Robert Miśkowiak: Udowodnić, że w Gnieźnie wydarzył się wypadek przy pracy

Robert Miśkowiak jest pełen optymizmu przed niedzielnym meczem Klubu Motorowego z RKM-em ROW Rybnik. Były mistrz świata chce zrehabilitować się za nieudany występ w Gnieźnie, gdzie zawiódł, podobnie jak cały ostrowski zespół.

Maciej Kmiecik
Maciej Kmiecik

- Przygotowujemy się intensywnie do niedzielnego meczu. Trenujemy ciężko, testujemy motocykle, wyciągamy wnioski - mówił po czwartkowym treningu Robert Miśkowiak. - Patrzę optymistycznie na to spotkanie. Mamy przewagę swojego toru. Każdy z naszych zawodników wie, jak jechać na swoim torze i powinniśmy sobie poradzić - dodaje.

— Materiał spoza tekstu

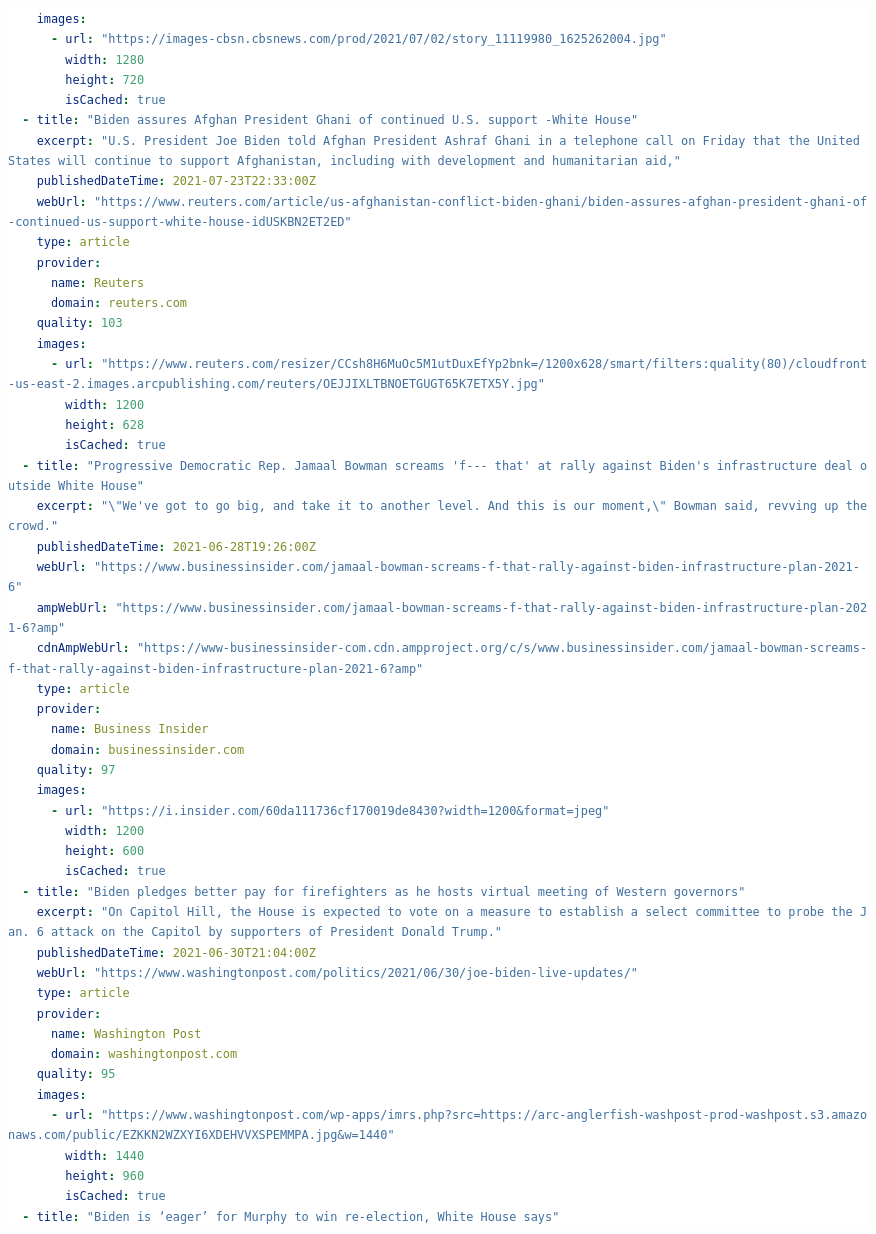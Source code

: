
 ```yaml
    images:
      - url: "https://images-cbsn.cbsnews.com/prod/2021/07/02/story_11119980_1625262004.jpg"
        width: 1280
        height: 720
        isCached: true
  - title: "Biden assures Afghan President Ghani of continued U.S. support -White House"
    excerpt: "U.S. President Joe Biden told Afghan President Ashraf Ghani in a telephone call on Friday that the United States will continue to support Afghanistan, including with development and humanitarian aid,"
    publishedDateTime: 2021-07-23T22:33:00Z
    webUrl: "https://www.reuters.com/article/us-afghanistan-conflict-biden-ghani/biden-assures-afghan-president-ghani-of-continued-us-support-white-house-idUSKBN2ET2ED"
    type: article
    provider:
      name: Reuters
      domain: reuters.com
    quality: 103
    images:
      - url: "https://www.reuters.com/resizer/CCsh8H6MuOc5M1utDuxEfYp2bnk=/1200x628/smart/filters:quality(80)/cloudfront-us-east-2.images.arcpublishing.com/reuters/OEJJIXLTBNOETGUGT65K7ETX5Y.jpg"
        width: 1200
        height: 628
        isCached: true
  - title: "Progressive Democratic Rep. Jamaal Bowman screams 'f--- that' at rally against Biden's infrastructure deal outside White House"
    excerpt: "\"We've got to go big, and take it to another level. And this is our moment,\" Bowman said, revving up the crowd."
    publishedDateTime: 2021-06-28T19:26:00Z
    webUrl: "https://www.businessinsider.com/jamaal-bowman-screams-f-that-rally-against-biden-infrastructure-plan-2021-6"
    ampWebUrl: "https://www.businessinsider.com/jamaal-bowman-screams-f-that-rally-against-biden-infrastructure-plan-2021-6?amp"
    cdnAmpWebUrl: "https://www-businessinsider-com.cdn.ampproject.org/c/s/www.businessinsider.com/jamaal-bowman-screams-f-that-rally-against-biden-infrastructure-plan-2021-6?amp"
    type: article
    provider:
      name: Business Insider
      domain: businessinsider.com
    quality: 97
    images:
      - url: "https://i.insider.com/60da111736cf170019de8430?width=1200&format=jpeg"
        width: 1200
        height: 600
        isCached: true
  - title: "Biden pledges better pay for firefighters as he hosts virtual meeting of Western governors"
    excerpt: "On Capitol Hill, the House is expected to vote on a measure to establish a select committee to probe the Jan. 6 attack on the Capitol by supporters of President Donald Trump."
    publishedDateTime: 2021-06-30T21:04:00Z
    webUrl: "https://www.washingtonpost.com/politics/2021/06/30/joe-biden-live-updates/"
    type: article
    provider:
      name: Washington Post
      domain: washingtonpost.com
    quality: 95
    images:
      - url: "https://www.washingtonpost.com/wp-apps/imrs.php?src=https://arc-anglerfish-washpost-prod-washpost.s3.amazonaws.com/public/EZKKN2WZXYI6XDEHVVXSPEMMPA.jpg&w=1440"
        width: 1440
        height: 960
        isCached: true
  - title: "Biden is ‘eager’ for Murphy to win re-election, White House says"
```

Robert Miśkowiak w dwóch pierwszych meczach sezonu należał do liderów ostrowskiej drużyny. W trzeciej kolejce jednak spisał się słabo. Teraz chce zmazać plamę z wyjazdowego meczu ze Startem. - Na pewno chcę się zrehabilitować przed ostrowską publicznością za nieudany występ w Gnieźnie. Chciałbym pokazać, że słaby mecz w poprzedniej kolejce był wypadkiem przy pracy. Na ostrowskim torze czuję się bardzo dobrze. Oby szczęście dopisało naszym zawodnikom, a wtedy kibice będą wychodzić zadowoleni ze stadionu - mówi "Misiek", który podczas czwartkowego treningu prezentował się z bardzo dobrej strony. - Faktycznie, mnie również wydaje się, że byłem szybki. Wiadomo, że trening jest po to, by testować pewne ustawienia motocykla. Próbowałem trochę innych ustawień, tak by nie kombinować już podczas zawodów. Przetestowałem to na treningu. Zmieniliśmy trochę ustawienia i było gorzej. Wróciliśmy więc do poprzednich parametrów. Czwartkowy trening był więc bardzo pożyteczny. Czegoś nowego się nauczyłem i wierzę, że będzie dobrze w niedzielnym meczu - kończy 26-letni żużlowiec Klubu Motorowego.